_Assignment_
Among the entries that follow, find every line with the word "group" and list it.

+ + + + + + +

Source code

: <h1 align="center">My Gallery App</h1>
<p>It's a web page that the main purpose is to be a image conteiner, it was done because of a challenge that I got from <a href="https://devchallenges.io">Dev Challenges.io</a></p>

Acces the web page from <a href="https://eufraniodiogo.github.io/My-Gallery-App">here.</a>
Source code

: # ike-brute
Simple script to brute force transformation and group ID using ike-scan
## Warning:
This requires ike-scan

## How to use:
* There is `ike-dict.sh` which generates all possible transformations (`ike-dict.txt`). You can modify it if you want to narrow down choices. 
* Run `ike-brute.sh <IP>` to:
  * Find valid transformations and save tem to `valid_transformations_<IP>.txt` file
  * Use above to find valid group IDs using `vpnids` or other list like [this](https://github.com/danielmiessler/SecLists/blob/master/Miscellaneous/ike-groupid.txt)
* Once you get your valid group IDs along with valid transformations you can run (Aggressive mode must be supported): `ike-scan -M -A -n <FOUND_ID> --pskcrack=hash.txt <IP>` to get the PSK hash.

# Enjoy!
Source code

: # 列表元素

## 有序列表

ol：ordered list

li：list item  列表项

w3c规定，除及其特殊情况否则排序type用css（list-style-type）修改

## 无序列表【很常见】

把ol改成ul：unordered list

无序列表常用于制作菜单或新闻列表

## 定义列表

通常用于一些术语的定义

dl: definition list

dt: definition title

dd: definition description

+ + + + + + +

_Task answer_
Simple script to brute force transformation and group ID using ike-scan
  * Use above to find valid group IDs using `vpnids` or other list like [this](https://github.com/danielmiessler/SecLists/blob/master/Miscellaneous/ike-groupid.txt)
* Once you get your valid group IDs along with valid transformations you can run (Aggressive mode must be supported): `ike-scan -M -A -n <FOUND_ID> --pskcrack=hash.txt <IP>` to get the PSK hash.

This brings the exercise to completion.